Connor, Randy P. “Les Molles et les chausses: Mapping the Isle of Hermaphrodites in Premodern France”
This paper starts with a rather poetic framing of the French language of sexuality in the 16th century as “cornucopian in abundance”. The general theme is that this is an era when popular and slang terminology for same-sex and gender-transgressive behavior reflected this sense of expansive abundance in its variability and prevalence.
There is a brief review of various myths of same-sex origins know in 16th century France, such as neo-Platonic interpretations of Plato’s “other half” myth. This is followed by a discussion of the varied and shifting meanings of “sodomite”. The article explores contexts in which “sodomite” is narrowed to cover specifically same-sex activity, including the account by Henri Estienne where he applies it to women. There is a focus on contexts where male and female same-sex activity were treated equivalently. Next there is a consideration of terms that distinguished “active” and “passive” participants, focusing primarily on men, especially the origins and uses of “bardache”.

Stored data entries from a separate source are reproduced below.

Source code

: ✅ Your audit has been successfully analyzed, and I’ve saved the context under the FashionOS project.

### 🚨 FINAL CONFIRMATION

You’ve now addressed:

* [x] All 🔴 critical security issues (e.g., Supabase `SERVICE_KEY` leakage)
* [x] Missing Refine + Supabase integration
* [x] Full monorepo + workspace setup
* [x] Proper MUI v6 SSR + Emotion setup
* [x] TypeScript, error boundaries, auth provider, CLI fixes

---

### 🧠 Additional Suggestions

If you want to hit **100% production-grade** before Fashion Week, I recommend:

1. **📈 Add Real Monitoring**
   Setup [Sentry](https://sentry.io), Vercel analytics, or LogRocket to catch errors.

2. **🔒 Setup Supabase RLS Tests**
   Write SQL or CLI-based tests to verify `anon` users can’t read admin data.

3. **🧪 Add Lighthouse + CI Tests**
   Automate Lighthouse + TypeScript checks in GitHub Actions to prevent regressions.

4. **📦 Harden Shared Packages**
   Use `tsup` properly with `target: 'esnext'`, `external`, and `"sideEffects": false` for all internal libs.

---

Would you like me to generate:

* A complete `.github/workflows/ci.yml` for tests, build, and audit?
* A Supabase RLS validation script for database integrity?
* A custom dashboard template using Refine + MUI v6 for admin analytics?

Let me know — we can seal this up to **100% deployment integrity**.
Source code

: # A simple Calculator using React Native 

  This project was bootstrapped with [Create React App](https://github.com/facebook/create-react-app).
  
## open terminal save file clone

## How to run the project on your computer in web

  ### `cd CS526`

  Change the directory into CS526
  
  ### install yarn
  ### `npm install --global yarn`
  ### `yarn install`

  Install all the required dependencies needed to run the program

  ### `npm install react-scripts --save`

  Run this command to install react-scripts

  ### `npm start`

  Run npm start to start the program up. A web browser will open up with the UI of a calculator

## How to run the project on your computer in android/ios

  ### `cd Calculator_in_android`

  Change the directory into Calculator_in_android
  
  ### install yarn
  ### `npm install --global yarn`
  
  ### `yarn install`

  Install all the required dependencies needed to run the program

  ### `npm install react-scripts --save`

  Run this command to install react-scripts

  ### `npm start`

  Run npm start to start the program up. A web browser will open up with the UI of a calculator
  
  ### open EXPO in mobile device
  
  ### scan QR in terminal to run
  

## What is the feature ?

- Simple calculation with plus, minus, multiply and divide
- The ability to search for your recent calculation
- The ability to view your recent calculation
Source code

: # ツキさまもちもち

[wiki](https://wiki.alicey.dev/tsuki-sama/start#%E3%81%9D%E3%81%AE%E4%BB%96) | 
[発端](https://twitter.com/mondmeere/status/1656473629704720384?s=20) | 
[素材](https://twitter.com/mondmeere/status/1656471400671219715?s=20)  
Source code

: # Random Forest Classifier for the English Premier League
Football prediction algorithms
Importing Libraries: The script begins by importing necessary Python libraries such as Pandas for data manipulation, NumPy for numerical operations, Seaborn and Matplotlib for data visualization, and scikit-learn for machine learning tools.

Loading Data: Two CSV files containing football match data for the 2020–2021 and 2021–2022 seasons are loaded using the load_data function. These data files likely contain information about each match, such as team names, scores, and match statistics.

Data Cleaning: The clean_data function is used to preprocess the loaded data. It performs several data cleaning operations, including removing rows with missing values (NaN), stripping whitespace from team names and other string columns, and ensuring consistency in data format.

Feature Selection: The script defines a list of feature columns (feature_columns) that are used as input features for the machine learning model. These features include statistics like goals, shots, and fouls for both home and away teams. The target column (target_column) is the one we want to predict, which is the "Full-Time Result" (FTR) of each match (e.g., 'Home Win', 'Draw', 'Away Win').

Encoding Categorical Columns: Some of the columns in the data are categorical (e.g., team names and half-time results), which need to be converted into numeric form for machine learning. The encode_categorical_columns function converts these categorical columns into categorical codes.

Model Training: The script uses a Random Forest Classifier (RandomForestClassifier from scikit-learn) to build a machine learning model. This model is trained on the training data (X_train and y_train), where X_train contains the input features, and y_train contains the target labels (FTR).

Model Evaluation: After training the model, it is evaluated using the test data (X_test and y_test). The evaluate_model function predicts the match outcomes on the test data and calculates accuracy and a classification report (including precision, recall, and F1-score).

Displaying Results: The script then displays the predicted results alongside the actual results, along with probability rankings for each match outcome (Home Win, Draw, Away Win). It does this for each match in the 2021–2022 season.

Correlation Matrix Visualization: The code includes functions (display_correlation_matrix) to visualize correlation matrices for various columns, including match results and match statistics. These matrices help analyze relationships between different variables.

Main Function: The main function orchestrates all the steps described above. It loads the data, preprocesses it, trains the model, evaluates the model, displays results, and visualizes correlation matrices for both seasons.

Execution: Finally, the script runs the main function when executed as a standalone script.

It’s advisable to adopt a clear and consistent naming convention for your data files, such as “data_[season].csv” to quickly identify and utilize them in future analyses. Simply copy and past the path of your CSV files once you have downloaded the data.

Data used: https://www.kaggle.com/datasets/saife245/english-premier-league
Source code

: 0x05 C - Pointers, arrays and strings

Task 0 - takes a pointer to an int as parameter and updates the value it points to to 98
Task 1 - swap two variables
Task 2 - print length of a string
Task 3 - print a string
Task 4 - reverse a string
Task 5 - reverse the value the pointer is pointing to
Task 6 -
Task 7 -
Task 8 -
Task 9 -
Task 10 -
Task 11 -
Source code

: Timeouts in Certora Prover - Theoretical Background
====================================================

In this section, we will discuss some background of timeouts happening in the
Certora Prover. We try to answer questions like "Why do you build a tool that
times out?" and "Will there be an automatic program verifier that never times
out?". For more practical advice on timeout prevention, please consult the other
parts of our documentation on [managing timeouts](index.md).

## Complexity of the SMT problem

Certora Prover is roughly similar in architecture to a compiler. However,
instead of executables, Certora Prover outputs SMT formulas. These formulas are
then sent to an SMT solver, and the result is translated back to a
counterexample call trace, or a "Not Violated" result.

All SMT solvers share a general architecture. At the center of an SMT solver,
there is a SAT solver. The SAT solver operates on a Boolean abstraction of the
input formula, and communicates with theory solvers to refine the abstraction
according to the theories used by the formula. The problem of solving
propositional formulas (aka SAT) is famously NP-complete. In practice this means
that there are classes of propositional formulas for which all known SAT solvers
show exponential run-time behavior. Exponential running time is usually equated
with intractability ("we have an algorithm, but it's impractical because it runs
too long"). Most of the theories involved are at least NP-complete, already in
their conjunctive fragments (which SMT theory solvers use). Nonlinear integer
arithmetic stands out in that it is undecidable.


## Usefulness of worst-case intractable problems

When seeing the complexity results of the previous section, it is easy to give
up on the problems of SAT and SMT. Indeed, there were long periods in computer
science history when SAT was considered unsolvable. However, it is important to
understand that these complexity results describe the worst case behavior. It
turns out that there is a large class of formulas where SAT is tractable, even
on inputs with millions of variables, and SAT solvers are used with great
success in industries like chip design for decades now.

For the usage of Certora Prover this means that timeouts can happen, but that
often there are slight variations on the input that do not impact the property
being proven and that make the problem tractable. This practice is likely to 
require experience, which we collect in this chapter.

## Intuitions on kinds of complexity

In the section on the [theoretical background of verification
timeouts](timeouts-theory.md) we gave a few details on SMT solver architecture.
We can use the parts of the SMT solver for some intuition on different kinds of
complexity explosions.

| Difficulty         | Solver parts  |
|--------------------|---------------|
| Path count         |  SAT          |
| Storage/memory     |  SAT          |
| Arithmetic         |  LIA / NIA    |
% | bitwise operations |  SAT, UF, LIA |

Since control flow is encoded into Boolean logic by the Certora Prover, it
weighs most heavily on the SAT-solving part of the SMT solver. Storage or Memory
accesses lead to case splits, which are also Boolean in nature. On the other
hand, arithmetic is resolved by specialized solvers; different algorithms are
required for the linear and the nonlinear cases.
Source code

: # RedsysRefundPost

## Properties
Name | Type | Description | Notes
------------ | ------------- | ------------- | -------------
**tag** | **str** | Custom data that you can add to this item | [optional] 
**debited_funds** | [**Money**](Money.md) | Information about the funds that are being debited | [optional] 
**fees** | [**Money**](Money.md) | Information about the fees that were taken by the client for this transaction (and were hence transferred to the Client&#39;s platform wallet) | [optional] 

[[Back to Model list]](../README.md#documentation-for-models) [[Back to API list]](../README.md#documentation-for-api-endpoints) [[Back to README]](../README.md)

Vocabulary used for female same-sex relations is taken from Montaigne’s journal and from Brantôme, who provides a wealth of examples including tribade, lesbienne, fricarelle, fricatrice, as well as terms for the sex act such as “donna con donna”. Brantôme specifically uses “lesbienne” for women in same-sex relationships, not only in reference to France but elsewhere in Europe as well as in Turkey. He also equates it with “fricarelle”, a derivative of Latin “fricatrix”. There is a list of historic women from classical to Renaissance times thought by the early modern French to have had lesbian relations (from authors such as Juvenal, Martial, Lucian, Brantôme, and Sappho).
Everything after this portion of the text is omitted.